14.1. Adjusting the Amount of Training Data #

By default, in AI training, 90% of the uploaded data is used for training, and the remaining 10% is set aside for validation to evaluate the prediction accuracy of the AI model (the number of training data is displayed in the “Size of training data” field).

For instance, if you have uploaded 30 data points, the number of training data will be 27, leaving only 3 data points for validation. In such cases, there is a risk that the AI model might be evaluated as highly accurate based on just those 3 validation data points, even if it’s not actually the case.

To address this, it is recommended to leave at least 5 data points for validation. You can achieve this by adjusting the “Size of training data” value (for example, if you have 30 data points, you can input 25 in the “Size of training data” field) and then clicking “Save” before running “Auto-tuning for training.” This will ensure that hyperparameter tuning takes place according to the specified number of training and validation data points.

14.2. Ensemble Analysis #

In AI prediction, factor analysis, and optimization, you have the option to combine multiple AI models created during training and to use their average predictions in an ensemble analysis. Particularly when dealing with limited data, ensemble analysis can potentially enhance prediction accuracy.

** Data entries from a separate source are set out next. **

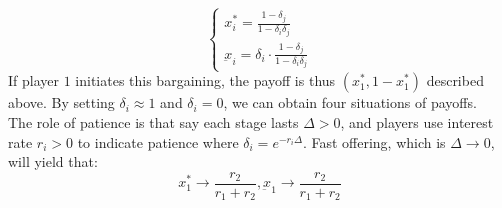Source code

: $$\begin{cases}
    x_i^* = \frac{1 - \delta_j}{1 - \delta_i\delta_j} \\
    \underbar{x}_i = \delta_i \cdot \frac{1 - \delta_j}{1 - \delta_i\delta_j}
\end{cases}$$
If player $1$ initiates this bargaining, the payoff is thus $(x_1^*, 1 - x_1^*)$ described above. By setting $\delta_i \approx 1$ and $\delta_i = 0$, we can obtain four situations of payoffs. \\
The role of patience is that say each stage lasts $\Delta > 0$, and players use interest rate $r_i > 0$ to indicate patience where $\delta_i = e^{-r_i \Delta}$. Fast offering, which is $\Delta \to 0$, will yield that:
$$x_1^* \to \frac{r_2}{r_1 + r_2}, \underbar{x}_1 \to \frac{r_2}{r_1 + r_2}$$


\newpage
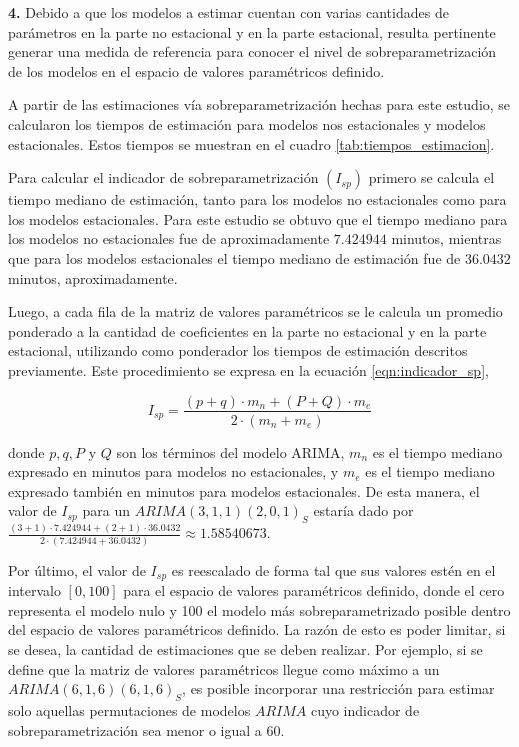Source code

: \documentclass[
]{article}
\begin{document}
\textbf{4.} Debido a que los modelos a estimar cuentan con varias
cantidades de parámetros en la parte no estacional y en la parte
estacional, resulta pertinente generar una medida de referencia para
conocer el nivel de sobreparametrización de los modelos en el espacio de
valores paramétricos definido.

A partir de las estimaciones vía sobreparametrización hechas para este
estudio, se calcularon los tiempos de estimación para modelos nos
estacionales y modelos estacionales. Estos tiempos se muestran en el
cuadro \ref{tab:tiempos_estimacion}.

Para calcular el indicador de sobreparametrización \((I_{sp})\) primero
se calcula el tiempo mediano de estimación, tanto para los modelos no
estacionales como para los modelos estacionales. Para este estudio se
obtuvo que el tiempo mediano para los modelos no estacionales fue de
aproximadamente \(7.424944\) minutos, mientras que para los modelos
estacionales el tiempo mediano de estimación fue de \(36.0432\) minutos,
aproximadamente.

Luego, a cada fila de la matriz de valores paramétricos se le calcula un
promedio ponderado a la cantidad de coeficientes en la parte no
estacional y en la parte estacional, utilizando como ponderador los
tiempos de estimación descritos previamente. Este procedimiento se
expresa en la ecuación \ref{eqn:indicador_sp},

\begin{equation}
\label{eqn:indicador_sp}
I_{sp} = \frac{(p+q) \cdot m_n + (P+Q) \cdot m_e}{2\cdot(m_n+m_e)}
\end{equation}

donde \(p,q,P\) y \(Q\) son los términos del modelo ARIMA, \(m_n\) es el
tiempo mediano expresado en minutos para modelos no estacionales, y
\(m_e\) es el tiempo mediano expresado también en minutos para modelos
estacionales. De esta manera, el valor de \(I_{sp}\) para un
\(ARIMA(3,1,1)(2,0,1)_S\) estaría dado por
\(\frac{(3+1) \cdot 7.424944 + (2+1) \cdot 36.0432}{2\cdot(7.424944+36.0432)} \approx 1.58540673\).

Por último, el valor de \(I_{sp}\) es reescalado de forma tal que sus
valores estén en el intervalo \([0,100]\) para el espacio de valores
paramétricos definido, donde el cero representa el modelo nulo y 100 el
modelo más sobreparametrizado posible dentro del espacio de valores
paramétricos definido. La razón de esto es poder limitar, si se desea,
la cantidad de estimaciones que se deben realizar. Por ejemplo, si se
define que la matriz de valores paramétricos llegue como máximo a un
\(ARIMA(6,1,6)(6,1,6)_S\), es posible incorporar una restricción para
estimar solo aquellas permutaciones de modelos \(ARIMA\) cuyo indicador
de sobreparametrización sea menor o igual a 60.
\end{document}
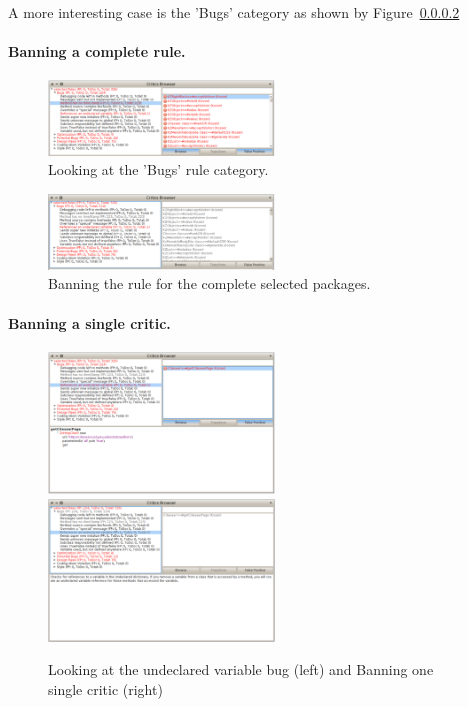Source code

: \documentclass[a4paper,10pt,twoside]{book}
\begin{document}
A more interesting case is the 'Bugs' category as shown by Figure~\ref{}



\paragraph{Banning a complete rule.}

\begin{figure}[h]
\centering
\includegraphics[width=6cm]{LookingAtBugs}
\caption{Looking at the 'Bugs' rule category.}
\end{figure}


\begin{figure}[h]
\centering
\includegraphics[width=6cm]{BanningTimeStampRules}
\caption{Banning the rule for the complete selected packages.}
\end{figure}


\paragraph{Banning a single critic.}

\begin{figure}[h]
\centering
\includegraphics[width=6cm]{OneUndeclaredRefence}\includegraphics[width=6cm]{BanningOneViolation}
\caption{Looking at the undeclared variable bug (left) and Banning one single critic (right)}
\end{figure}
\end{document}
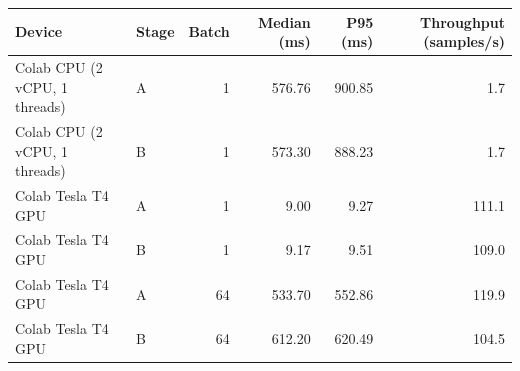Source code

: \begin{tabular}{llrrrr}
\hline
Device & Stage & Batch & Median (ms) & P95 (ms) & Throughput (samples/s) \\
\hline
Colab CPU (2 vCPU, 1 threads) & A & 1 & 576.76 & 900.85 & 1.7 \\
Colab CPU (2 vCPU, 1 threads) & B & 1 & 573.30 & 888.23 & 1.7 \\
Colab Tesla T4 GPU & A & 1 & 9.00 & 9.27 & 111.1 \\
Colab Tesla T4 GPU & B & 1 & 9.17 & 9.51 & 109.0 \\
Colab Tesla T4 GPU & A & 64 & 533.70 & 552.86 & 119.9 \\
Colab Tesla T4 GPU & B & 64 & 612.20 & 620.49 & 104.5 \\
\hline
\end{tabular}
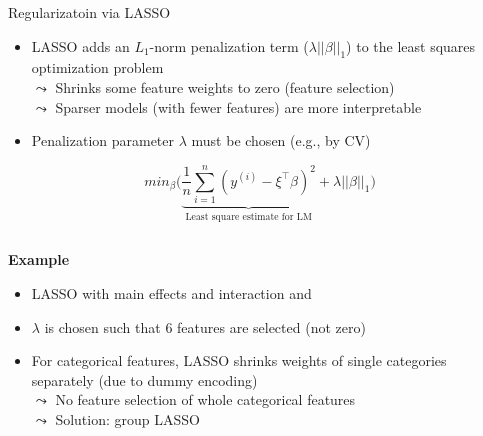 \documentclass[11pt,compress,t,notes=noshow, aspectratio=169, xcolor=table]{beamer}
\begin{document}
\begin{frame}{Regularizatoin via LASSO }
\begin{itemize}
    \item LASSO adds an $L_1$-norm penalization term ($\lambda||\beta||_1$) to the least squares optimization problem\\
    $\leadsto$ Shrinks some feature weights to zero (feature selection)\\
    $\leadsto$ Sparser models (with fewer features) are more interpretable
    \item Penalization parameter $\lambda$ must be chosen (e.g., by CV) %
\end{itemize}
$$
min_{\beta} \bigg(\underbrace{\frac{1}{n} \sum_{i=1}^{n} (y^{(i)} - {\xi}^{\top} \beta)^2}_\text{Least square estimate for LM} + \lambda||\beta||_1\bigg)
$$
\pause
\begin{columns}[T, totalwidth=\linewidth]
\begin{column}{0.65\textwidth}
\textbf{Example}
\begin{itemize}
    \item LASSO with main effects and interaction  and 
    \item $\lambda$ is chosen such that 6 features are selected (not zero)
    \item For categorical features, LASSO shrinks weights of single categories separately (due to dummy encoding)\\
    $\leadsto$ No feature selection of whole categorical features\\
    $\leadsto$ Solution: group LASSO 
\end{itemize}
\end{column}
\begin{column}{0.35\textwidth}

\end{column}
\end{columns}
\end{frame}
\end{document}
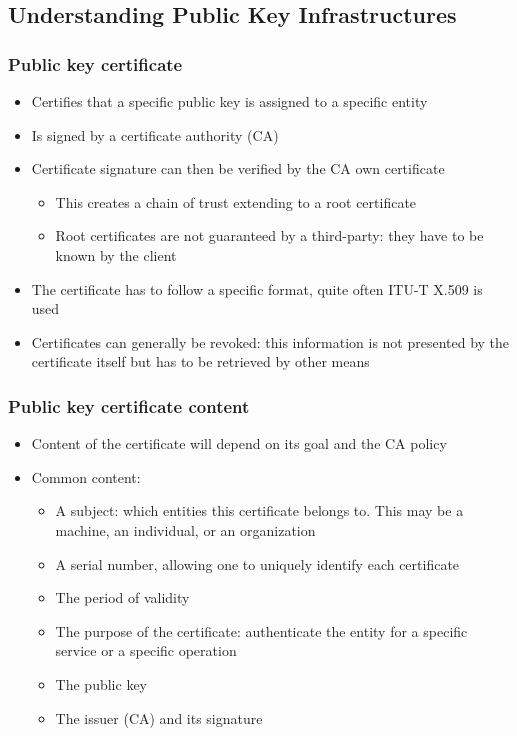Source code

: \subsection{Understanding Public Key Infrastructures}

\begin{frame}
  \frametitle{Public key certificate}
  \begin{itemize}
    \item Certifies that a specific public key is assigned to a specific entity
    \item Is signed by a certificate authority (CA)
    \item Certificate signature can then be verified by the CA own certificate
      \begin{itemize}
        \item This creates a chain of trust extending to a root certificate
        \item Root certificates are not guaranteed by a third-party: they have to be
          known by the client
      \end{itemize}
    \item The certificate has to follow a specific format, quite often ITU-T X.509
      is used
    \item Certificates can generally be revoked: this information is not presented
      by the certificate itself but has to be retrieved by other means
  \end{itemize}
\end{frame}

\begin{frame}
  \frametitle{Public key certificate content}
  \begin{itemize}
    \item Content of the certificate will depend on its goal and the CA policy
    \item Common content:
      \begin{itemize}
        \item A subject: which entities this certificate belongs to. This may be
          a machine, an individual, or an organization
        \item A serial number, allowing one to uniquely identify each
          certificate
        \item The period of validity
        \item The purpose of the certificate: authenticate the entity for a specific
          service or a specific operation
        \item The public key
        \item The issuer (CA) and its signature
      \end{itemize}
  \end{itemize}
\end{frame}


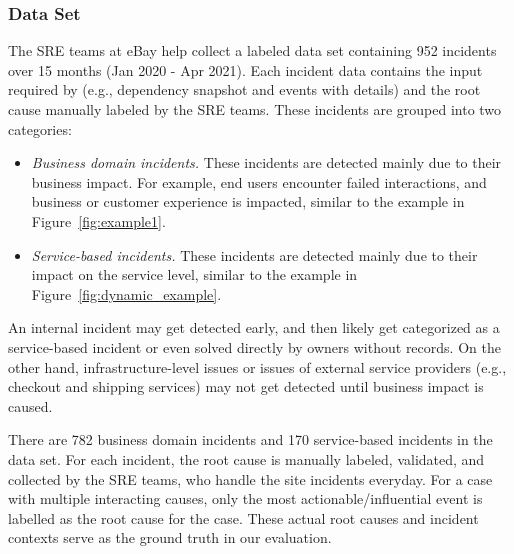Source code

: \subsubsection{Data Set}
\label{sec:dataset}
The SRE teams at eBay help collect a labeled data set containing 952 incidents over 15 months (Jan 2020 - Apr 2021). Each incident data contains the input required by \system (e.g., dependency snapshot and events with details) and the root cause manually labeled by the SRE teams. %
These incidents are grouped into two categories: 
\begin{itemize}
\item \emph{Business domain incidents.} These incidents are detected mainly due to their business impact. For example, end users encounter failed interactions, and business or customer experience is impacted, similar to the example in  Figure~\ref{fig:example1}. 
\item \emph{Service-based incidents.} These incidents are detected mainly due to their impact on the service level, similar to the example in Figure~\ref{fig:dynamic_example}.
\end{itemize}

An internal incident may get detected early, and then likely get categorized as a service-based incident or even solved directly by owners without records. On the other hand, infrastructure-level issues or issues of external service providers (e.g., checkout and shipping services) may not get detected until business impact is caused. 

There are 782 business domain incidents and 170 service-based incidents in the data set. For each incident, the root cause is manually labeled, validated, and collected by the SRE teams, who handle the site incidents everyday. For a case with multiple interacting causes, only the most actionable/influential event is labelled as the root cause for the case. These actual root causes and incident contexts serve as the ground truth in our evaluation.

When you execute auto-tuning in AI training, it will generate 10 AI models. It is recommended to select approximately three AI models with the smallest errors from among these 10 models for ensemble analysis.

By using validation files in “AI Prediction” section, you can verify the prediction accuracy of different combinations of AI models, helping you identify the optimal combination of AI models while improving overall accuracy.